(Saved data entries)

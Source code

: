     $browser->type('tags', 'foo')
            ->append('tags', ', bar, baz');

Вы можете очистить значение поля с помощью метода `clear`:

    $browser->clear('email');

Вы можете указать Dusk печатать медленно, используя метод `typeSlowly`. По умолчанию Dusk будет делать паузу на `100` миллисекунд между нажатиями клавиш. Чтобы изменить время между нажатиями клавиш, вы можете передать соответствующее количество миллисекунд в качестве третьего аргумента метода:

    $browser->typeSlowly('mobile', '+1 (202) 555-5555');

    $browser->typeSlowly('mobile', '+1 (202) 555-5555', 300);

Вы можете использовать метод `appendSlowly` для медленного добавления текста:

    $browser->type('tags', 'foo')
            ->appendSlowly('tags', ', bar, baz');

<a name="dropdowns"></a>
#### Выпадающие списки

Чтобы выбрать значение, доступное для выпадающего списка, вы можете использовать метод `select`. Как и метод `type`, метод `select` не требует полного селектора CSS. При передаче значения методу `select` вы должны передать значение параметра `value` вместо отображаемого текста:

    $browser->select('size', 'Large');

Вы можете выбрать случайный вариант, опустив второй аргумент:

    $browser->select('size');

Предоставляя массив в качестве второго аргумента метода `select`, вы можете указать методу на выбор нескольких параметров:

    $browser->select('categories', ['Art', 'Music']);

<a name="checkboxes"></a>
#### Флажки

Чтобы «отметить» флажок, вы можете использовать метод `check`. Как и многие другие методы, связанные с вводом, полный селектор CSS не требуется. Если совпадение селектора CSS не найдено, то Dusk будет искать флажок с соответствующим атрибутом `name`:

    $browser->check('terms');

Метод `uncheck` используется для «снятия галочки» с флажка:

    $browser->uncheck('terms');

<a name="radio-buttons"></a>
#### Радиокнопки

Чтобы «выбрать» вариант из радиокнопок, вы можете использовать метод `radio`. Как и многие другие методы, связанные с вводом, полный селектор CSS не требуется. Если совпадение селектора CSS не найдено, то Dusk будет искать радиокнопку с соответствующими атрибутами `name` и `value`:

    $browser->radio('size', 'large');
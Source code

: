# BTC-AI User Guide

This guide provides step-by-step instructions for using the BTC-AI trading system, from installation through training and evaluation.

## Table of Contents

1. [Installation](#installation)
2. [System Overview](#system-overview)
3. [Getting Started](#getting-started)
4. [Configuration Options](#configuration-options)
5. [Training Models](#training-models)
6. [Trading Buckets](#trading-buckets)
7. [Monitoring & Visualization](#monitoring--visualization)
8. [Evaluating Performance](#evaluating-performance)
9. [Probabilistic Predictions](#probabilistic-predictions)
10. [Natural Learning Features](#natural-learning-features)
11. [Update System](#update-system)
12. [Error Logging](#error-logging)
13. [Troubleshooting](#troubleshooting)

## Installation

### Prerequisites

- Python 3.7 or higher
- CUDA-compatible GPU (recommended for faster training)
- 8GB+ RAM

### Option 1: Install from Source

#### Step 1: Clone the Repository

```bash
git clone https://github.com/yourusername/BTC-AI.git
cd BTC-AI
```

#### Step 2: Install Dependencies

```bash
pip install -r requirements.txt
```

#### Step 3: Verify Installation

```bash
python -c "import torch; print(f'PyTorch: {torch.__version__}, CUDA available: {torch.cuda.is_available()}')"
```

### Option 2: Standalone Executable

- Exercise prompt -
Find every line of the data that holds the string "browser", then say how many there are and nothing else.

- The completed task -
11